An open economy and access to technology and the internet not only broaden people’s minds but also change how they look at relationships; like ties between a man and a woman that are deemed to be outside of familial, social and cultural contexts, that bring with it no obligations and no responsibility to the people in that relationship. The live-in relationship is one such where a couple lives separately outside of matrimony, often without sanction from their family or society at large. It happens with the condition that there are no conditions upon either the man or the woman. It begins when they are living together. It ends when they walk out. It is neither sin nor a crime though it is called ‘living-in sin’ in a country where the social institution of marriage is considered the bulwark of legal, ethical and moral relationship between a man and a woman. The emergence of individualisation in a liberalised world has catapulted live-ins to a preferred level of urban existence. Those who are highly individualistic prefer a no-holds-barred relationship, like live-in. Those who are sceptical about a marriage working prefer to live as common law partners. The political and biological freedoms sprouting out of the feminist movement and economic empowerment of women have encouraged them to see live-ins as a platform with equal footing as their male partners. Even bisexual relationships end up in a live-in silo, the partners protecting each other from the orthodoxy of society.

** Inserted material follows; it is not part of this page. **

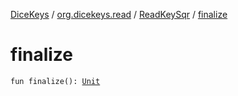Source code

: [DiceKeys](../../index.md) / [org.dicekeys.read](../index.md) / [ReadKeySqr](index.md) / [finalize](./finalize.md)

# finalize

`fun finalize(): `[`Unit`](https://kotlinlang.org/api/latest/jvm/stdlib/kotlin/-unit/index.html)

It is in this context that a recent decision by a single-judge Bench of the Punjab and Haryana High Court describing the live-in relationship as morally and socially unacceptable comes as a surprise. The Bench of Justice HS Madaan was hearing a petition filed by a 19-year-old woman from Uttar Pradesh and a 22-year-old man from Punjab, currently in an “inter-caste” live-in relationship and seeking protection of their lives and liberty from the woman’s family. The judge dismissed the petition saying: “As a matter of fact, the petitioners in the garb of filing the present petition are seeking seal of approval on their live-in relationship, which is morally and socially not acceptable and no protection order in the petition can be passed.” For the record, a live-in relationship is not illegal in India. The Supreme Court, in a landmark judgment in the S Khushboo vs Kanniammal case of 2010, stated that a live-in comes within the ambit of the right to life under Article 21, that live-ins are permissible and it is not illegal for two consenting adults living together. In a 2013 judgment in the Indra Sarma vs VKV Sarma case, the apex court said the decision to marry or not marry to have a heterosexual relationship is personal, adding that a live-in is neither a crime nor a sin even though it may not be socially acceptable in India. Justice Madaan was obviously aware of these rulings, for he never said the live-in was legally unacceptable; he stressed on social unacceptability to dismiss the petition.